Par Cyrille Lachèvre
La prochaine crise financière mondiale aura lieu en 2015. Tremblez braves gens, le scénario est déjà écrit ! C’est le groupe américain Oliver Wyman – une société spécialisée dans le management des risques industriels – qui le prédit dans une étonnante analyse. La crise, explique-t-il, viendra de l’éclatement de la bulle des matières premières.
En effet, un double phénomène serait actuellement à l’œuvre. D’abord, l’activité bancaire est repartie de plus belle et se concentre sur les matières premières.
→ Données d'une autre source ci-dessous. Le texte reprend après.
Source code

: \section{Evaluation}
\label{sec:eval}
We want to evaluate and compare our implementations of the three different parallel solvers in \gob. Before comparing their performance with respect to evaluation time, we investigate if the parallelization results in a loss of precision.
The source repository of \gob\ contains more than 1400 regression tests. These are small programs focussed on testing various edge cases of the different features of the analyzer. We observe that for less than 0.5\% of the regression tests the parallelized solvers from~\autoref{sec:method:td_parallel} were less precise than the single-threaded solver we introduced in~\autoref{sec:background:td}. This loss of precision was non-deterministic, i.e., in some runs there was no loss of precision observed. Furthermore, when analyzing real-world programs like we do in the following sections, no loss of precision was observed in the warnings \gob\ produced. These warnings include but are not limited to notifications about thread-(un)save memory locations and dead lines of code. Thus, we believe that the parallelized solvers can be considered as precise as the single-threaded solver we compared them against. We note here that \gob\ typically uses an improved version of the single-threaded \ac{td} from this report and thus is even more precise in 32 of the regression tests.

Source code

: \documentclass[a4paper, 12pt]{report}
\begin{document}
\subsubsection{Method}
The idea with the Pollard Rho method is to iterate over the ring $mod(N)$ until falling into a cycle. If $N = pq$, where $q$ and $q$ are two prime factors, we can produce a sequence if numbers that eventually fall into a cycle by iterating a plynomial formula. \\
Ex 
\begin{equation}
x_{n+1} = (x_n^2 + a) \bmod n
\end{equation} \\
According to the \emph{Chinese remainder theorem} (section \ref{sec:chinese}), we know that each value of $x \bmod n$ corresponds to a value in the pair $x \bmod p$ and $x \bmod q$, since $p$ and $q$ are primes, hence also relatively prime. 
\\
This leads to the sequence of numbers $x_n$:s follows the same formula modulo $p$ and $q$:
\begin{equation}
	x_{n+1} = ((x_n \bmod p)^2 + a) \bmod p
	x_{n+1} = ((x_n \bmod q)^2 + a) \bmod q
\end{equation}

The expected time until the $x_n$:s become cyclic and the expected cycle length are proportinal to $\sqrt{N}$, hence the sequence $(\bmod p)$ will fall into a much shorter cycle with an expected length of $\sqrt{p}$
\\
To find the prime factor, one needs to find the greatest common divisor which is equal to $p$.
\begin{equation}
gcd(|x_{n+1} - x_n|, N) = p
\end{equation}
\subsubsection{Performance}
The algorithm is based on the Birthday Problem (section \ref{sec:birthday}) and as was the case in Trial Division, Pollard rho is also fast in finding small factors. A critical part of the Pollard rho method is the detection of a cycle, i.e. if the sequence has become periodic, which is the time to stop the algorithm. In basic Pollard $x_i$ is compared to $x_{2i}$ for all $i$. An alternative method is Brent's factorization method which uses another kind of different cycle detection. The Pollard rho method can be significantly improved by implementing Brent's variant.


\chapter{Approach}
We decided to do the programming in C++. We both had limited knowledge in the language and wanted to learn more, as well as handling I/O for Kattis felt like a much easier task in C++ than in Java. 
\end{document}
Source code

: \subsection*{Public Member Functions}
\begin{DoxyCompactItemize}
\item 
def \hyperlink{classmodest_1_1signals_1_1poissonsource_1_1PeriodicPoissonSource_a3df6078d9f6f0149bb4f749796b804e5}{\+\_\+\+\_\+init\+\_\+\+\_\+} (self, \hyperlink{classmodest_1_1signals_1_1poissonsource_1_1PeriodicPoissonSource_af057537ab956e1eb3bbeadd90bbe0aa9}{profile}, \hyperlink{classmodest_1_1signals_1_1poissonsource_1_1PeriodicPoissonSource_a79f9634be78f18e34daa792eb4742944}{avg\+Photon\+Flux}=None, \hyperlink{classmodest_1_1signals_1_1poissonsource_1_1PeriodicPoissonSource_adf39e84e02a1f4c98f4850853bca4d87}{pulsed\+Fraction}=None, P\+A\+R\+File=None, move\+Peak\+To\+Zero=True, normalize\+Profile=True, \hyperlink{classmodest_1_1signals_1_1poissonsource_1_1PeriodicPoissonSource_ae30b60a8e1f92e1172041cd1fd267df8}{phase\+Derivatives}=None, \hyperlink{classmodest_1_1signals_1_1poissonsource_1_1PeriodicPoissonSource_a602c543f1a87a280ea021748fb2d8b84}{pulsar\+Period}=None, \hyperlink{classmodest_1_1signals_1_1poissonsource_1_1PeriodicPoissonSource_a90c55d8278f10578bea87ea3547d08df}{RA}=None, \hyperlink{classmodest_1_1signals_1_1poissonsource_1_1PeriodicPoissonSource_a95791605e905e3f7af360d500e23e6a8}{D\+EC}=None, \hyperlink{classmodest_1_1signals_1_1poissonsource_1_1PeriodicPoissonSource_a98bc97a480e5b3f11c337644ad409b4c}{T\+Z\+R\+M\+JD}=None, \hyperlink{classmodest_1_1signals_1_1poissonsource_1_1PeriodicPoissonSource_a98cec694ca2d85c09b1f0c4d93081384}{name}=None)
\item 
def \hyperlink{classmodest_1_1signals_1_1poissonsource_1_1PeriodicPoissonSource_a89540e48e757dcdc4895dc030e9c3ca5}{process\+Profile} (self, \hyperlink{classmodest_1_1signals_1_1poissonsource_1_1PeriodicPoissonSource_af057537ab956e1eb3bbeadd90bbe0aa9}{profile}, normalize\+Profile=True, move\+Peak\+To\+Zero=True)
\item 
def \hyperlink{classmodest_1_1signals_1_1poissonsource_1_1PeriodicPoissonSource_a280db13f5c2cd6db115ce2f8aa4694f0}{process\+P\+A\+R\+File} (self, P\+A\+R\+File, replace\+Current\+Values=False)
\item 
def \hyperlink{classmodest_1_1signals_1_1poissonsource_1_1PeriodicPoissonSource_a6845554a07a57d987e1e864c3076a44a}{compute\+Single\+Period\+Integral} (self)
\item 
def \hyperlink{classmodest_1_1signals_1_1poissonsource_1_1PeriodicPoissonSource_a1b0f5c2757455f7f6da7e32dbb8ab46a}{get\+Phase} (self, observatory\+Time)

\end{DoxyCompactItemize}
A la fois parce que les banques participent du mouvement géant de fusion acquisition qui secoue l’industrie minière, mais surtout parce que les hedge funds, qui n’ont plus d’espoir de faire beaucoup de bénéfices avec les actions ont tendance à se porter vers les marchés qui grimpent, en l’occurrence ceux des commodités.
La hausse de ces marchés pousse en retour les entreprises à financer des projets d’exploration et de production de plus en plus coûteux. Ainsi le mouvement se poursuivra-t-il jusqu’à ce que la machine se grippe et que le mur s’effondre. Pour le consultant américain, la bulle éclatera lorsque la poussée inflationniste conduira la Chine à relever très sérieusement ses taux d’intérêt et à laisser sa devise s’apprécier, ce qui provoquera un ralentissement économique dans le pays. Ceci débouchera alors sur une chute de la demande pour les matières premières et un effondrement de leur prix.
Les Etats, mal remis de la crise du risque souverain, n’auront pas les moyens d’aider les banques qui se seront trop exposées à ces marchés. La catastrophe pourrait être interplanétaire et atteindre, voire dépasser, le coût des subprime car cette fois-ci les émergents seront directement touchés !
Ce scénario n’a rien de particulièrement novateur et n’est même pas particulièrement génial…ce qui le rend d’autant plus crédible. Mais le plus intéressant, dans l’analyse proposée, c’est qu’elle se penche sur quelques phénomènes en train de se développer et qui ne lassent pas d’inquiéter.
Le premier est le développement du « shadow banking », la « banque de l’ombre », en français. Cela touche l’activité de titrisation, d’intermédiation des crédits, de transformation de la liquidité… autant d’opérations échappant au radar des régulateurs et qui depuis 1980 ont tendance à se développer beaucoup plus rapidement que les activités bancaires normales.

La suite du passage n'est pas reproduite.